In Kubernetes the minimal deployable unit is a “pod”. Each pod contains one or more containers. For HSDS on Kubernetes, each pod has one SN and one DN container. Just as with HSDS on Docker, a client request will get routed to a SN container (on one of the HSDS pods). This SN container will then send requests to either a DN in its own pod, or DN’s in other HSDS pods. Just like with Docker we can take advantage of parallelization, but in this case we can potentially be running on a set of DNs on multiple machines.
kubectl get pods” command can be used to list the running pods on a cluster:
$ kubectl get pods` NAME READY STATUS RESTARTS AGE` hsds-755cc5db65-dqc8g 2/2 Running 0 6m`
In this case we have one HSDS pod that has been running for 6 minutes. The READY column shows that this pod has 2 out of 2 (one SN, one DN) containers that are active.
Graphically, the Kubernetes deployment looks like the below diagram.
Similar to Docker, Kubernetes using YAML files to specify how the pods will be setup. In the github repo you can find deployment YAMLS, for AWS, Azure, and Posix here. Unlike with Docker deployment YAMLs, the Kubernetes YAML file will require some tweaking to be customized for a specific deployment. See the guide for specific instructions for AWS or Azure.
Since on Kubernetes HSDS is deployed as a set of pods and each pod contains a SN and DN container, you may wonder how an SN container finds the other DN containers without a head node. It turns out a coordination container is not needed since Kubernetes supplies an API that pods can use to find out if they have sibling pods running on the cluster. For Kubernetes deployments each HSDS container will call the Kubernetes API to get a list of the other HSDS pods running. Other than that, the typical request flow of client to SN to multiple DNs works much like it does with Docker.
One nice aspect of HSDS on Kubernetes is that you can dynamically scale the number of HSDS pods using the “kubectl scale” command. E.g.

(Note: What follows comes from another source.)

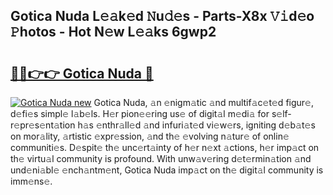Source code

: ## Gotica Nuda L𝚎𝚊k𝚎d 𝙽u𝚍𝚎s - Parts-X8x 𝚅𝚒d𝚎o 𝙿hotos - Hot N𝚎w L𝚎𝚊ks 6gwp2

# <h2><a href="http://kv0f9i5.teov.top/?on=Gotica+Nuda">🔗🔗👉👉 Gotica Nuda 🔗</a></h2>

[![Gotica Nuda new](https://i.imgur.com/QqkWNDz.gif)](http://kv0f9i5.teov.top/?on=Gotica+Nuda)
Gotica Nuda, 𝚊n 𝚎nigm𝚊tic 𝚊nd multif𝚊c𝚎t𝚎d figur𝚎, d𝚎fi𝚎s simpl𝚎 l𝚊b𝚎ls. H𝚎r pion𝚎𝚎ring us𝚎 of digit𝚊l m𝚎di𝚊 for s𝚎lf-r𝚎pr𝚎s𝚎nt𝚊tion h𝚊s 𝚎nthr𝚊ll𝚎d 𝚊nd infuri𝚊t𝚎d vi𝚎w𝚎rs, igniting d𝚎b𝚊t𝚎s on mor𝚊lity, 𝚊rtistic 𝚎xpr𝚎ssion, 𝚊nd th𝚎 𝚎volving n𝚊tur𝚎 of onlin𝚎 communiti𝚎s. D𝚎spit𝚎 th𝚎 unc𝚎rt𝚊inty of h𝚎r n𝚎xt 𝚊ctions, h𝚎r imp𝚊ct on th𝚎 virtu𝚊l community is profound. With unw𝚊v𝚎ring d𝚎t𝚎rmin𝚊tion 𝚊nd und𝚎ni𝚊bl𝚎 𝚎nch𝚊ntm𝚎nt, Gotica Nuda imp𝚊ct on th𝚎 digit𝚊l community is imm𝚎ns𝚎.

$kubectl scale --replicas=4 deployments/hsds will increase (or decrease as the case may be) the number of pods to 4. As the number of active pods changes, the existing SN containers will notice the new pods coming online and adjust how they distribute requests to the DN containers. There may be a brief period of service unavailability until all the pods synchronize on the new pod count.
After the above scale command the get pods command will report something like:
$ kubectl get pods` NAME READY STATUS RESTARTS AGE` hsds-755cc5db65-dqc8g 2/2 Running 0 5m` hsds-755cc5db65-fjtdb 2/2 Running 0 1m` hsds-755cc5db65-q58j2 2/2 Running 0 1m` hsds-755cc5db65-txbmb 2/2 Running 0 1m`
What happens if the cluster doesn’t have resources (CPU or memory) to schedule the new pods? In this case, the “STATUS” column will show “Pending” until either more capacity is added (i.e. additional machines are added to the cluster), or additional resources are made available (say another deployment is terminated). In either case as pods transition to the RUNNING state, the SN containers will see them and incorporate the new containers into the DN dispatching logic.

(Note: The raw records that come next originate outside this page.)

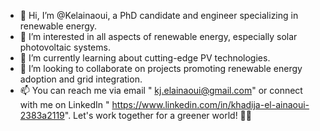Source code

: - 👋 Hi, I’m @Kelainaoui, a PhD candidate and engineer specializing in renewable energy.
- 👀 I’m interested in all aspects of renewable energy, especially solar photovoltaic systems.
- 🌱 I’m currently learning about cutting-edge PV technologies.
- 💞️ I’m looking to collaborate on projects promoting renewable energy adoption and grid integration.
- 📫 You can reach me via email " kj.elainaoui@gmail.com" or connect with me on LinkedIn " https://www.linkedin.com/in/khadija-el-ainaoui-2383a2119".
  Let's work together for a greener world! 🌱💚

Finally, what about the rangeget container that we saw in the Docker deployment? Since singleton objects don’t fit very well in the Kubernetes architecture, we just do without the rangeget proxy. The lack of the rangeget doesn’t change anything functionally, but could have some impact on performance if HSDS is used to for reading HDF5 files with many small chunks. If that’s the case for your deployment, you may want to rechunk your HDF5 files to use a larger chunk size or just stick with Docker deployments.
As always, let us know if this has raised additional questions, otherwise I hope it’s clarified some things that may have seemed confusing before.